OpenAIs latest model unleashes some powerful new functionality
Sep 19, 2024
Introduction
The release of OpenAI's o1 model is significant. For many teams this is going to unlock capabilities that 12 months ago where well beyond their reach. The primary beneficiaries are likely going to be analysts and those looking to leverage simpler prompts. We have done a deep benchmarking internally and wanted to share some of the insights.
Key Features of OpenAI's o1 Model
Multi-Step Reasoning: The o1 model excels in multi-step reasoning, allowing it to perform complex tasks that require several stages of thought and analysis. It plans its own strategy, essentially running the model multiple times and building prompts for the next cycle so that each cycle of the AI tackles a more focused set of issues and problems. This behaviour, often replicated by teams using 'agentic' or multi-agent design patters, is now available out of the box, making it more accessible to everyone not just the teams who have built their own frameworks.
Scalability and Adaptability: Designed to handle large-scale data and adapt to various contexts, the o1 model can process vast amounts of information quickly and efficiently, making it ideal for complex legal tasks. Because its running the models again and again you find that the models forget fewer details when you feed lots of details in. This was a major drawback of previous generations.
Mathematical and Analytical Capabilities: Beyond multi-step reasoning, OpenAI has improved the handling of numbers, likely through some kind of memory module that helps the LLM keep count. This foundational solution addresses a hard challenge that many teams have been working on in their own way.
Implications for Wordsmith
Improved Legal Calculations and legal scenario modeling
With its advanced reasoning, the o1 model can improve analysis of numerical legal concepts by identifying and modeling potential risks.
Some of our most common use-cases at Wordsmith are legal and finance teams throwing hypothetical scenarios against agreements to stress test how they will behave.
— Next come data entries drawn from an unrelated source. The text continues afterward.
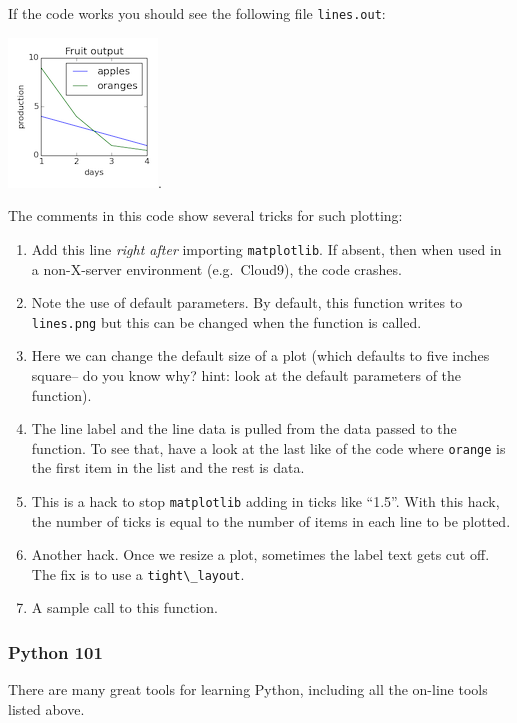 If the code works you should see the following file \texttt{lines.out}:

\includegraphics{img/matplotlib101.png}.

The comments in this code show several tricks for such plotting:

\begin{enumerate}
\def\labelenumi{\arabic{enumi}.}
\itemsep1pt\parskip0pt
\item
  Add this line \emph{right after} importing \texttt{matplotlib}. If
  absent, then when used in a non-X-server environment (e.g.~Cloud9),
  the code crashes.
\item
  Note the use of default parameters. By default, this function writes
  to \texttt{lines.png} but this can be changed when the function is
  called.
\item
  Here we can change the default size of a plot (which defaults to five
  inches square-- do you know why? hint: look at the default parameters
  of the function).
\item
  The line label and the line data is pulled from the data passed to the
  function. To see that, have a look at the last like of the code where
  \texttt{orange} is the first item in the list and the rest is data.
\item
  This is a hack to stop \texttt{matplotlib} adding in ticks like
  ``1.5''. With this hack, the number of ticks is equal to the number of
  items in each line to be plotted.
\item
  Another hack. Once we resize a plot, sometimes the label text gets cut
  off. The fix is to use a \texttt{tight\textbackslash{}\_layout}.
\item
  A sample call to this function.
\end{enumerate}

\subsubsection{Python 101}\label{python-101}

There are many great tools for learning Python, including all the
on-line tools listed above.

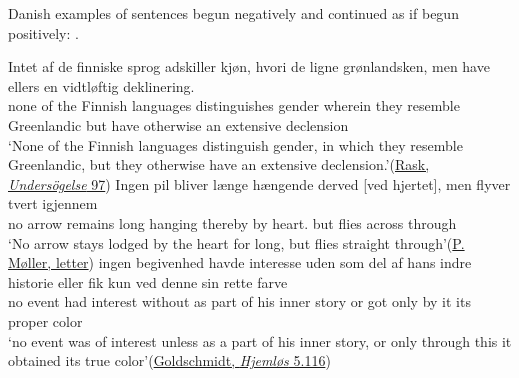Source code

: Danish examples of sentences begun negatively and continued as if begun positively: .

\ea \label{ex:06-50}
\ea{}
 \gll Intet af de finniske sprog adskiller kjøn, hvori de ligne grønlandsken, men have ellers en vidtløftig deklinering.\\
 none of the Finnish languages distinguishes gender wherein they resemble Greenlandic but have otherwise an extensive declension\\
\glt `None of the Finnish languages distinguish gender, in which they resemble Greenlandic, but they otherwise have an extensive declension.'\hfill(\href{https://archive.org/details/undersgelseomde00raskgoog/page/n111/mode/2up?q=%22intet+af+de%22&view=theater}{Rask, \textit{Undersögelse} 97}) %
\ex {}
 \gll Ingen pil bliver længe hængende derved [ved hjertet], men flyver tvert igjennem\\
 no arrow remains long hanging thereby by heart.\DEF{} but flies across through\\
\glt `No arrow stays lodged by the heart for long, but flies straight through'\hfill(\href{https://archive.org/details/ChristianWintherEtLivsbillede/page/n209/mode/2up?view=theater&q=%22pil+bliver+l%C3%A6nge+h%C3%A6ngende%22}{P. Møller, letter}) %
\ex 
 \gll ingen begivenhed havde interesse uden som del af hans indre historie eller fik kun ved denne sin rette farve\\
 no event had interest without as part of his inner story or got only by it its proper color\\
\glt `no event was of interest unless as a part of his inner story, or only through this it obtained its true color'\hfill(\href{https://tekster.kb.dk/text/adl-texts-goldschmidt04-root#idm140467282407024}{Goldschmidt, \textit{Hjemløs} 5.116}) %

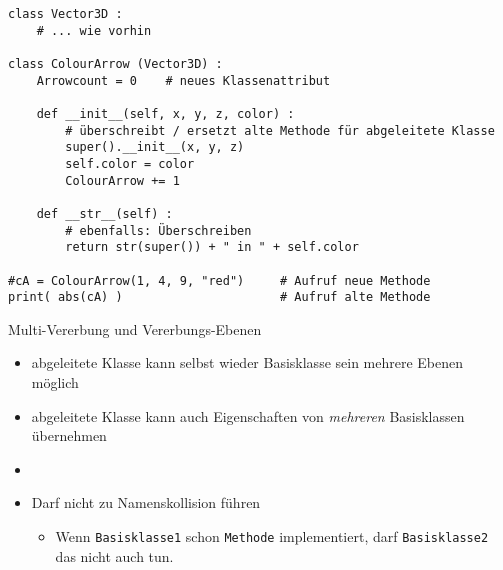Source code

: \begin{frame}[fragile]
%
\begin{codebox}
\begin{verbatim}
class Vector3D :
    # ... wie vorhin

class ColourArrow (Vector3D) :
    Arrowcount = 0    # neues Klassenattribut
    
    def __init__(self, x, y, z, color) :
        # überschreibt / ersetzt alte Methode für abgeleitete Klasse
        super().__init__(x, y, z)
        self.color = color
        ColourArrow += 1
    
    def __str__(self) :
        # ebenfalls: Überschreiben
        return str(super()) + " in " + self.color

#cA = ColourArrow(1, 4, 9, "red")     # Aufruf neue Methode
print( abs(cA) )                      # Aufruf alte Methode
\end{verbatim}
\end{codebox}
%
\end{frame}


\begin{frame}[fragile]{Multi-Vererbung und Vererbungs-Ebenen}
%
\begin{itemize}
\item abgeleitete Klasse kann selbst wieder Basisklasse sein \Thus mehrere Ebenen möglich
\item abgeleitete Klasse kann auch Eigenschaften von \emph{mehreren} Basisklassen übernehmen
\item {}
\item Darf nicht zu Namenskollision führen
	\begin{itemize}
	\item[\Thus] Wenn \texttt{Basisklasse1} schon \texttt{Methode} implementiert, darf \texttt{Basisklasse2} das nicht auch tun.
	\end{itemize}
\end{itemize}
%
\end{frame}


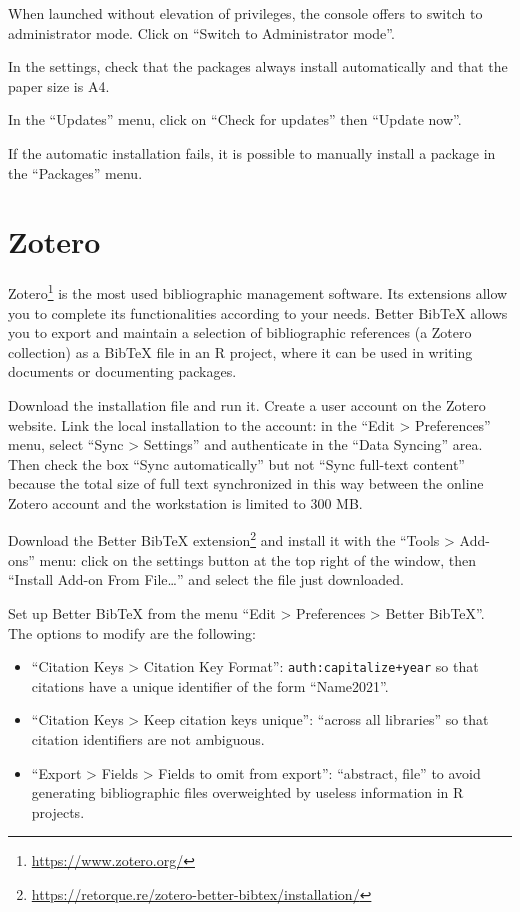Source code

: \documentclass[
  12pt,
  american,
  a4paper,
  extrafontsizes,onecolumn,openright
  ]{memoir}
\providecommand{\tightlist}{%
  \setlength{\itemsep}{0pt}\setlength{\parskip}{0pt}}
\begin{document}
When launched without elevation of privileges, the console offers to switch to administrator mode.
Click on \enquote{Switch to Administrator mode}.

In the settings, check that the packages always install automatically and that the paper size is A4.

In the \enquote{Updates} menu, click on \enquote{Check for updates} then \enquote{Update now}.

If the automatic installation fails, it is possible to manually install a package in the \enquote{Packages} menu.

\hypertarget{sec:Zotero}{%
\section{Zotero}\label{sec:Zotero}}

Zotero\footnote{\url{https://www.zotero.org/}} is the most used bibliographic management software.
Its extensions allow you to complete its functionalities according to your needs.
Better BibTeX allows you to export and maintain a selection of bibliographic references (a Zotero collection) as a BibTeX file in an R project, where it can be used in writing documents or documenting packages.

Download the installation file and run it.
Create a user account on the Zotero website.
Link the local installation to the account: in the \enquote{Edit \textgreater{} Preferences} menu, select \enquote{Sync \textgreater{} Settings} and authenticate in the \enquote{Data Syncing} area.
Then check the box \enquote{Sync automatically} but not \enquote{Sync full-text content} because the total size of full text synchronized in this way between the online Zotero account and the workstation is limited to 300 MB.

Download the Better BibTeX extension\footnote{\url{https://retorque.re/zotero-better-bibtex/installation/}} and install it with the \enquote{Tools \textgreater{} Add-ons} menu: click on the settings button at the top right of the window, then \enquote{Install Add-on From File\ldots{}} and select the file just downloaded.

Set up Better BibTeX from the menu \enquote{Edit \textgreater{} Preferences \textgreater{} Better BibTeX}.
The options to modify are the following:

\begin{itemize}
\tightlist
\item
  \enquote{Citation Keys \textgreater{} Citation Key Format}: \texttt{auth:capitalize+year} so that citations have a unique identifier of the form \enquote{Name2021}.
\item
  \enquote{Citation Keys \textgreater{} Keep citation keys unique}: \enquote{across all libraries} so that citation identifiers are not ambiguous.
\item
  \enquote{Export \textgreater{} Fields \textgreater{} Fields to omit from export}: \enquote{abstract, file} to avoid generating bibliographic files overweighted by useless information in R projects.
\end{itemize}
\end{document}
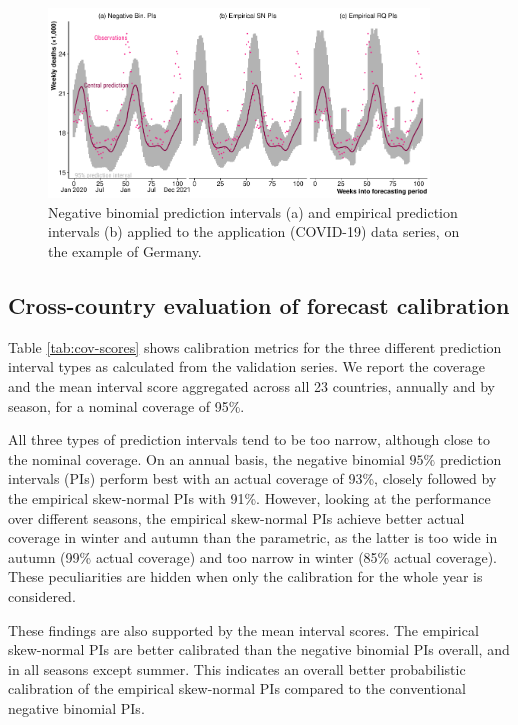 \documentclass[12pt]{article}
\begin{document}
\begin{figure}[ht!]
    \centering
    \includegraphics[width=0.9\textwidth]{fig/22-application.pdf}
     \caption{Negative binomial prediction intervals (a) and empirical prediction intervals (b) applied to the application (COVID-19) data series, on the example of Germany.}
     \label{fig:PIs_application_series}
\end{figure}

\subsection*{Cross-country evaluation of forecast calibration}

Table \ref{tab:cov-scores} shows calibration metrics for the three different prediction interval types as calculated from the validation series. We report the coverage and the mean interval score aggregated across all 23 countries, annually and by season, for a nominal coverage of 95\%.

All three types of prediction intervals tend to be too narrow, although close to the nominal coverage. On an annual basis, the negative binomial $95\%$ prediction intervals (PIs) perform best with an actual coverage of 93\%, closely followed by the empirical skew-normal PIs with 91\%. However, looking at the performance over different seasons, the empirical skew-normal PIs achieve better actual coverage in winter and autumn than the parametric, as the latter is too wide in autumn (99\% actual coverage) and too narrow in winter (85\% actual coverage). These peculiarities are hidden when only the calibration for the whole year is considered.

These findings are also supported by the mean interval scores. The empirical skew-normal PIs are better calibrated than the negative binomial PIs overall, and in all seasons except summer. This indicates an overall better probabilistic calibration of the empirical skew-normal PIs compared to the conventional negative binomial PIs.
\end{document}
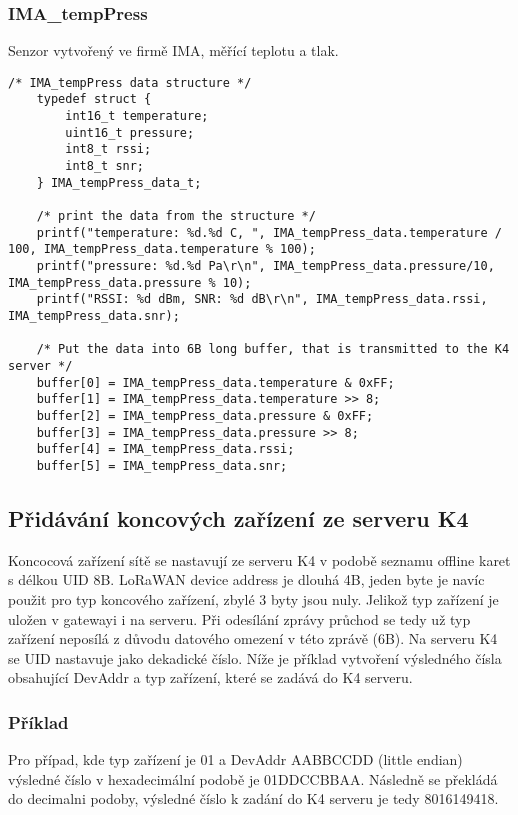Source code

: \subsubsection{IMA\_tempPress}
Senzor vytvořený ve firmě IMA, měřící teplotu a tlak.

\begin{lstlisting}[style=CStyle]
    /* IMA_tempPress data structure */   
    typedef struct {
        int16_t temperature;
        uint16_t pressure;
        int8_t rssi;
        int8_t snr;
    } IMA_tempPress_data_t;
    
    /* print the data from the structure */
	printf("temperature: %d.%d C, ", IMA_tempPress_data.temperature / 100, IMA_tempPress_data.temperature % 100);
	printf("pressure: %d.%d Pa\r\n", IMA_tempPress_data.pressure/10, IMA_tempPress_data.pressure % 10);
	printf("RSSI: %d dBm, SNR: %d dB\r\n", IMA_tempPress_data.rssi, IMA_tempPress_data.snr);

    /* Put the data into 6B long buffer, that is transmitted to the K4 server */
	buffer[0] = IMA_tempPress_data.temperature & 0xFF;
	buffer[1] = IMA_tempPress_data.temperature >> 8;
	buffer[2] = IMA_tempPress_data.pressure & 0xFF;
	buffer[3] = IMA_tempPress_data.pressure >> 8;
	buffer[4] = IMA_tempPress_data.rssi;
	buffer[5] = IMA_tempPress_data.snr;
\end{lstlisting}


\subsection{Přidávání koncových zařízení ze serveru K4}
Koncocová zařízení sítě se nastavují ze serveru K4 v podobě seznamu offline karet s délkou UID 8B.
LoRaWAN device address je dlouhá 4B, jeden byte je navíc použit pro typ koncového zařízení, zbylé 3 byty jsou nuly.
Jelikož typ zařízení je uložen v gatewayi i na serveru. Při odesílání zprávy průchod se tedy už typ zařízení neposílá z důvodu datového omezení v této zprávě (6B).
Na serveru K4 se UID nastavuje jako dekadické číslo.
Níže je příklad vytvoření výsledného čísla obsahující DevAddr a typ zařízení, které se zadává do K4 serveru.

\subsubsection{Příklad}
Pro případ, kde typ zařízení je 01 a DevAddr AABBCCDD (little endian) výsledné číslo v hexadecimální podobě je 01DDCCBBAA. Následně se překládá do decimalni podoby, výsledné číslo k zadání do K4 serveru je tedy 8016149418.


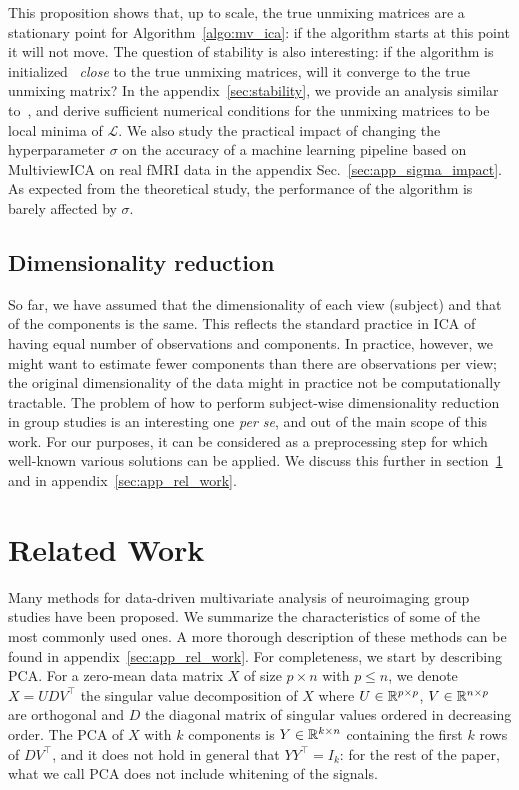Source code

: This proposition shows that, up to scale, the true unmixing matrices are a stationary point for Algorithm~\ref{algo:mv_ica}: if the algorithm starts at this point it will not move.
%
The question of stability is also interesting: if the algorithm is initialized ~\emph{close} to the true unmixing matrices, will it converge to the true unmixing matrix?
%
In the appendix~\ref{sec:stability}, we provide an analysis similar to~\cite{cardoso1998blind}, and derive sufficient numerical conditions for the unmixing matrices to be local minima of $\mathcal{L}$.
%
We also study the practical impact of changing the hyperparameter $\sigma$ on the accuracy of a machine learning pipeline based on MultiviewICA on real fMRI data in the appendix Sec.~\ref{sec:app_sigma_impact}.
%
As expected from the theoretical study, the performance of the algorithm is barely affected by $\sigma$.
\subsection{Dimensionality reduction}
%
So far, we have assumed that the dimensionality of each view (subject) and that of the components is the same. This reflects the standard practice in ICA of having equal number of observations and components. 
%
In practice, however, we might want to estimate fewer components than there are observations per view; the original dimensionality of the data %
might in practice not be computationally tractable.
%
The problem of how to perform subject-wise dimensionality reduction in group studies 
is an interesting one \emph{per se}, and out of the main scope of this work. For our purposes, it can be considered as a preprocessing step for which well-known various solutions can be applied. %
We discuss this further in section~\ref{sec:rel_work} and in appendix~\ref{sec:app_rel_work}.
%
%
%
\section{Related Work}
\label{sec:rel_work}
Many methods for data-driven multivariate analysis of neuroimaging group studies have been proposed. We summarize the characteristics of some of the most commonly used ones. A more thorough description of these methods can be found in appendix~\ref{sec:app_rel_work}.
%
For completeness, we start by describing PCA. For a zero-mean data matrix $X$ of size $p\times n$ with $p \leq n$, we denote $X= UD V^{\top}$ the singular value decomposition of $X$ where $U \in \mathbb{R}^{p\times p}$, $V \in \mathbb{R}^{n \times p}$ are orthogonal and $D$ the diagonal matrix of singular values ordered in decreasing order.
%
The PCA of $X$ with $k$ components is $Y\in\mathbb{R}^{k\times n}$ containing the first $k$ rows of $DV^{\top}$, and it does not hold in general that $YY^{\top}=I_k$: for the rest of the paper, what we call PCA does not include whitening of the signals.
Typical risk modeling includes.
"What would happen if we wanted to terminate this agreement in the event that the provider had 2 days of downtime"
"How much would it cost us to terminate without cause after 15 months?"
"Theoretically, what is the max liability exposure that this agreement could create for us in a scenario where our platform had major downtime" - the Crowdstrike scenario.
For these situations o1 is a major step up. Breaking down these scenarios into the required steps to give a great answer. By far the biggest improvements we have found are in numerical modeling and liability scenarios. This model performs about 17% better on our mathematical evaluations.
Better Outcomes with Simpler Prompts
The o1 model simplifies complex prompt designs. For example, previously, a question might need to be very detailed to get a comprehensive analysis. Now, you can simply ask "analyze email thread," and the model will infer and perform the necessary pre-planning.
Unlike previous models, the o1 model does not require overly detailed prompts. Instead, it is designed to "fill in the gaps" on its own, making it easier to use. The downside here is that it might not analyze the same things you would, however to get you going its very powerful.
For example, instead of asking, "Can you breakdown this email and identify what actions I need to take, prioritizing them by urgency and the date of the request, giving extra weight to anything that feels time sensitive?" you can now say, "what action to do i need to take here" and the model will deliver a detailed response, making a great stab at the most important priorities and breaking down what it think should should be looking at.
Considerations
Lack of Customization Over Planning
The LLM planning means that you are not able to be explicit about the steps that you want it to take and how you want it to think at each stage. Depending on your workflows and how your system is designed, this might in places lead to a degradation in the desired output.
Overthinking
There is a limit to the step-up that additional cycles of AI will give you on iterating on a problem. Somewhat connected to the above, sometimes you need to introduce domain knowledge or change the sequences to get the output you want.
Cost and Speed
The advanced capabilities of the o1 model will come at a higher cost, which is an important consideration for its deployment. Additionally, the model's latency can limit its applications, especially in scenarios requiring quick responses. Sometimes 10-20 second delays are just not an acceptable user experience and its better to iterate on smaller sharper cycles.
Conclusion
The lessons learned from OpenAI's o1 model present exciting opportunities for Wordsmith and the legal AI industry. While its not perfect for every scenario, it will be a level up for many parts of the legal tech experience.